*** Extracted information

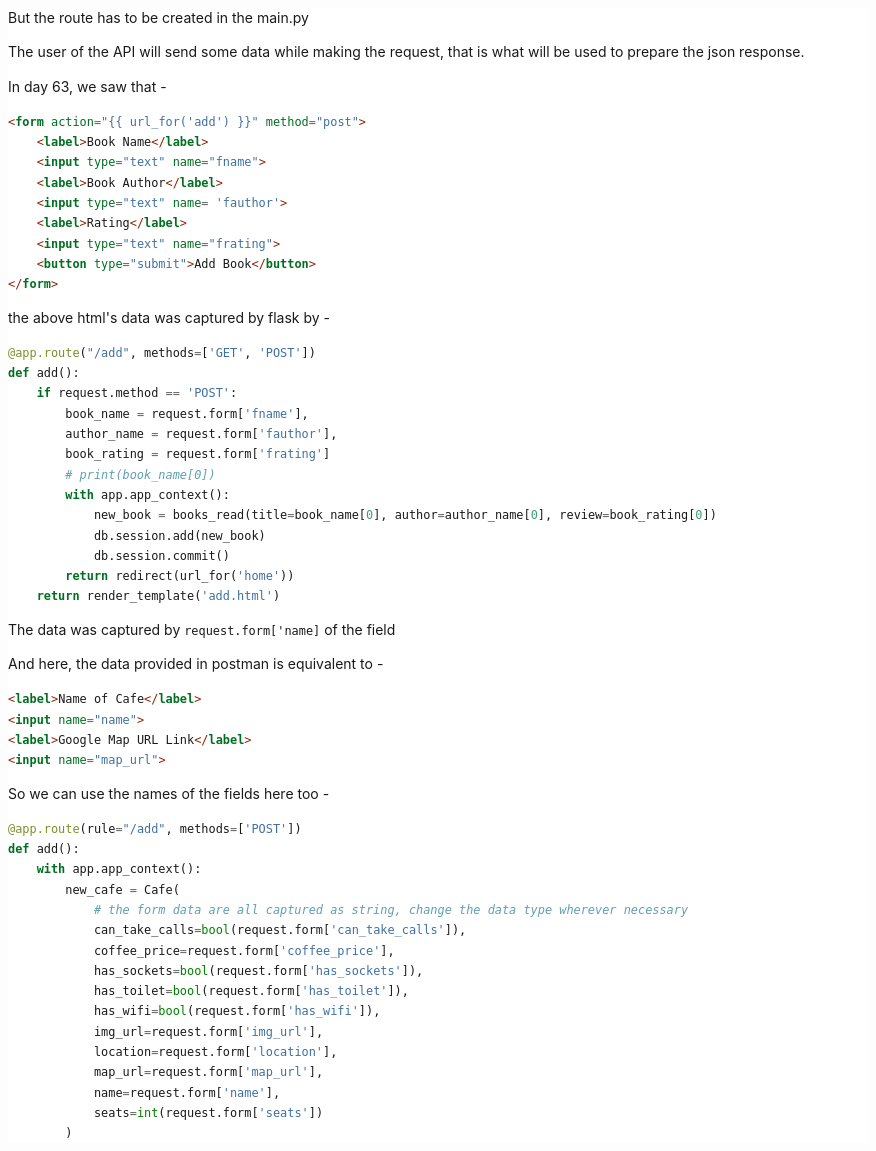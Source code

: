 But the route has to be created in the main.py

The user of the API will send some data while making the request, 
that is what will be used to prepare the json response.

In day 63, we saw that - 

```html
<form action="{{ url_for('add') }}" method="post">
    <label>Book Name</label>
    <input type="text" name="fname">
    <label>Book Author</label>
    <input type="text" name= 'fauthor'>
    <label>Rating</label>
    <input type="text" name="frating">
    <button type="submit">Add Book</button>
</form>
```

the above html's data was captured by flask by - 

```python
@app.route("/add", methods=['GET', 'POST'])
def add():
    if request.method == 'POST':
        book_name = request.form['fname'],
        author_name = request.form['fauthor'],
        book_rating = request.form['frating']
        # print(book_name[0])
        with app.app_context():
            new_book = books_read(title=book_name[0], author=author_name[0], review=book_rating[0])
            db.session.add(new_book)
            db.session.commit()
        return redirect(url_for('home'))
    return render_template('add.html')
```

The data was captured by `request.form['name]` of the field

And here, the data provided in postman is equivalent to -

```html
<label>Name of Cafe</label>
<input name="name">
<label>Google Map URL Link</label>
<input name="map_url">
```

So we can use the names of the fields here too - 

```python
@app.route(rule="/add", methods=['POST'])
def add():
    with app.app_context():
        new_cafe = Cafe(
            # the form data are all captured as string, change the data type wherever necessary
            can_take_calls=bool(request.form['can_take_calls']),
            coffee_price=request.form['coffee_price'],
            has_sockets=bool(request.form['has_sockets']),
            has_toilet=bool(request.form['has_toilet']),
            has_wifi=bool(request.form['has_wifi']),
            img_url=request.form['img_url'],
            location=request.form['location'],
            map_url=request.form['map_url'],
            name=request.form['name'],
            seats=int(request.form['seats'])
        )
```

******

## Task prompt:
Only a number is wanted: how many lines of the material above hold "input"?

## Answer for the task:
5